Thursday, December 10, 2009

Review: Candor by Pam Bachorz

Found via: BBYA 2010 nominations

When I'm traveling, I like to bring along books that match where I'm going whenever possible. So when I was traveling over Thanksgiving to celebrate the holidays with my in-laws in Florida, I brought along Candor, set in a perfect community in Florida. Hm, maybe when I'm going to spend time with my in-laws I shouldn't bring along books that encourage distrust of adults!

Oscar Banks lives with his father in Candor, Florida, the community that his father established as the perfect place, especially for parents to bring their troubled teenagers. Only Oscar knows why the kids become so docile upon moving to Candor - his father has set up an elaborate sound system throughout the town that is constantly pumping subliminal messages into everyone's unsuspecting minds.

Rebelling against his father the only way he can and not be sent to the extreme re-education room, Oscar runs a sort of underground railroad where the richest kids in town can buy passage out of Candor (and Oscar in return has an endless supply of contraband - porn, DVDs and M&Ms are just a few of the things that are outlawed in Candor that Oscar hoards). Oscar's secret? He knows how to create his own subliminal messages, which can counteract the ones his father has set up.

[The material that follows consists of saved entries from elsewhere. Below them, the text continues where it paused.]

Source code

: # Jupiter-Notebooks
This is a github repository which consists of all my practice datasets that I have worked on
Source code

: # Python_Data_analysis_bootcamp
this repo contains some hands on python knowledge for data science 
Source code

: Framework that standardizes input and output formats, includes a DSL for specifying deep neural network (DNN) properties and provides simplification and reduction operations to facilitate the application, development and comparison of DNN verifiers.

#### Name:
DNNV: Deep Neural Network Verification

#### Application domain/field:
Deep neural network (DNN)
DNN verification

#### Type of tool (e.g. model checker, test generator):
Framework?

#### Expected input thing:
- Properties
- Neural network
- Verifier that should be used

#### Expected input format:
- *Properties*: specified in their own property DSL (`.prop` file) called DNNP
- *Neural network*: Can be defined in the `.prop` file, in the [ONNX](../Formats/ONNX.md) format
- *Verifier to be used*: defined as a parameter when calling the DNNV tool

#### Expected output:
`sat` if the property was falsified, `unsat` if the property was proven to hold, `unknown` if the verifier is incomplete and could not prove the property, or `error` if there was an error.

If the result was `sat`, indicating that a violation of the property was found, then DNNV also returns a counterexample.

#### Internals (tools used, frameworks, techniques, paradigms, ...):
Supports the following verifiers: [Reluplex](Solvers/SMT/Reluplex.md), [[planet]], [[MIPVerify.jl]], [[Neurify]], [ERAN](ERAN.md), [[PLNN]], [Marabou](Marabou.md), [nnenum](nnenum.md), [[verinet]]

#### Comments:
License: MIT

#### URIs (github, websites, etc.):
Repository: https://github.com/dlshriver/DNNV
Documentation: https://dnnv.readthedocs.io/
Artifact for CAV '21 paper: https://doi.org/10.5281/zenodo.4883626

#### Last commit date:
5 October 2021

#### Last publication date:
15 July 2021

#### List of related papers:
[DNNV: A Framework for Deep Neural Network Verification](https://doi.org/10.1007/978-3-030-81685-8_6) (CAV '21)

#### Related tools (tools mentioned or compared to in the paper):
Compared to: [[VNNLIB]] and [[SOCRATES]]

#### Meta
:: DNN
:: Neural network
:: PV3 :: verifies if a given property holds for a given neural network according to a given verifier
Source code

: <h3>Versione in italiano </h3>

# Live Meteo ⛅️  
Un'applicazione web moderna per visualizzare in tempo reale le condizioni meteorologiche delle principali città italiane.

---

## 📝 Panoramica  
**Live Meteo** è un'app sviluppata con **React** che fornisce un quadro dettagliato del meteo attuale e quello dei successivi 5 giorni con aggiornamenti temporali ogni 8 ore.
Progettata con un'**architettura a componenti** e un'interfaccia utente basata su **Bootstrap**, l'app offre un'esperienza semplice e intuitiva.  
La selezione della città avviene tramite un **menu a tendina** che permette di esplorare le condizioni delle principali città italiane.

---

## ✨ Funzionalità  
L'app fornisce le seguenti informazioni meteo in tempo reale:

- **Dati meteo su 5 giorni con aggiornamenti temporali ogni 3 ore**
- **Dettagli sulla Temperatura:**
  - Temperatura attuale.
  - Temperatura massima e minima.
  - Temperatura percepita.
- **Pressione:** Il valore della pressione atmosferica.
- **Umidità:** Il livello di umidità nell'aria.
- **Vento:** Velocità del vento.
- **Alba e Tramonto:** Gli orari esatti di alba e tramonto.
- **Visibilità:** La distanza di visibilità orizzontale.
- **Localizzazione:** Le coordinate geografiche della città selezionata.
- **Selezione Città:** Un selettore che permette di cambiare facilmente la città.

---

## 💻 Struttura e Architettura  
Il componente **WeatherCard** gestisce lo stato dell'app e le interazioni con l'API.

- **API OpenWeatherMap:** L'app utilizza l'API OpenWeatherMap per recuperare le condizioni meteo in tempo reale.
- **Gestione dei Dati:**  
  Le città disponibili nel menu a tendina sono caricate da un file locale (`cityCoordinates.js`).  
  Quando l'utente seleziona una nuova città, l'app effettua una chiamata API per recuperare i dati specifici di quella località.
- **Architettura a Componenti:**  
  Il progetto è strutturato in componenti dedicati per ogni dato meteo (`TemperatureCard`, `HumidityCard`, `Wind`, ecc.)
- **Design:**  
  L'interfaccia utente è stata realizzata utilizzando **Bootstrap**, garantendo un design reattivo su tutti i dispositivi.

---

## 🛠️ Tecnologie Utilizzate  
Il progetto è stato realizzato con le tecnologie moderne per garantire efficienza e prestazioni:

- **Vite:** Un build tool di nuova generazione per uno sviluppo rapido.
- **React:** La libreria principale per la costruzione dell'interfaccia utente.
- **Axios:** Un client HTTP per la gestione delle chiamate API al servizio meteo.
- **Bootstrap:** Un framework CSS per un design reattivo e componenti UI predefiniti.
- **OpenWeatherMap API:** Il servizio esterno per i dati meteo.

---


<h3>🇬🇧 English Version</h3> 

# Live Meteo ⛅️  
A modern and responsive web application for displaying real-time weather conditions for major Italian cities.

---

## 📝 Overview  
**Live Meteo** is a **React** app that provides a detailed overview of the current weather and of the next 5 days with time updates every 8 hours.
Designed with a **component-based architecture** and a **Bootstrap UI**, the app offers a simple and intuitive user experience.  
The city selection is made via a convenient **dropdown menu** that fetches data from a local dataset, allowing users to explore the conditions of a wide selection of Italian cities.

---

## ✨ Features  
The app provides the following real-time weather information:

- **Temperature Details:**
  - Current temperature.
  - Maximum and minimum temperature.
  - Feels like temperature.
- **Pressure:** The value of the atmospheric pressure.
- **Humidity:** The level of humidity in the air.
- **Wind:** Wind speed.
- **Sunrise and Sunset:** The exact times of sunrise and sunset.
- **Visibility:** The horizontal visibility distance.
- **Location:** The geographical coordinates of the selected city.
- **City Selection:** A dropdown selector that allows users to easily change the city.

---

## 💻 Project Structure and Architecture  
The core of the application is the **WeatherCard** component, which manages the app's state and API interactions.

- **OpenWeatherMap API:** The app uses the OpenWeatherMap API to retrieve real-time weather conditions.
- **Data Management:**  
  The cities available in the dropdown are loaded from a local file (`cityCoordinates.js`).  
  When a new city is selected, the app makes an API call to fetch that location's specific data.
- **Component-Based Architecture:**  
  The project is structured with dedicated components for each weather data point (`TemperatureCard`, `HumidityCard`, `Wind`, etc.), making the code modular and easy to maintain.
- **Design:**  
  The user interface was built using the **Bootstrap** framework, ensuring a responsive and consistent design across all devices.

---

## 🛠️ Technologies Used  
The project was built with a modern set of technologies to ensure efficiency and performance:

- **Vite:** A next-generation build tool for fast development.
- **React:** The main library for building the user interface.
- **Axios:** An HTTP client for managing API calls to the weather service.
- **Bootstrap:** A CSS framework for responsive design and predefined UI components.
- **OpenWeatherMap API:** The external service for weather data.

And then Nia arrives. Beautiful and rebellious, Oscar can't stand the thought of her being changed into the perfect Candor citizen. He creates a special batch of messages for Nia to keep her from falling under the spell - but never tells her about it. At the same time Nia arrives, one of Oscar's clients who was supposed to escape is caught at the last minute. Oscar's usual balancing act has become much more precarious - there's now someone else in town who knows what he's up to, who could spill the beans at any moment. At the same time he has to encourage Nia to be herself, but pretend that she's like the other Candor kids - without revealing the secret of the messages. All without his strict, controlling father ever suspecting that the rebellion is being run from inside his son's bedroom.

Candor has all the elements of the quintessential YA novel - untrustworthy parents, conspiracy theories, a beautiful stranger, and a smarter than average protagonist. But with all of these elements, I still felt the book fell a little short in some ways. Big things went unexplained, like why exactly someone goes crazy if they leave Candor but don't bring along a set of subliminal messages. I also never understood why Oscar felt it was so important that Nia not know about the subliminal messages, either the ones his father set up or the new ones he gave Nia. It felt like it was an artificial reason, set up so there would be conflict between Oscar and Nia if/when she did find out. Finally, why on earth did Oscar's dad create Candor in the first place? I can see the appeal of creating a perfect community, but there's never an explanation for why he targeted rich families with problem teenagers. Oscar points out a very real problem with his father's business model: since you die if you leave Candor, no one can ever move away permanently (college-bound students have a special CD pack they take with them, but they always come back to Candor), meaning eventually the town's land will be completely used up, with no new families (and thus no new income for his father) until people start dying off. Unless his father's plan is actually to keep expanding Candor until he's taken over the US, it doesn't seem like a feasible plan.

There are some fun elements, however. I enjoyed Oscar's increasing paranoia throughout the book, trying to figure out what new messages his father was implanting in the populace, knowing when to play along with the messages and when to actively rebel. The story is exciting, despite the occasional holes in the logic, and tightly paced, making this a definite page turner.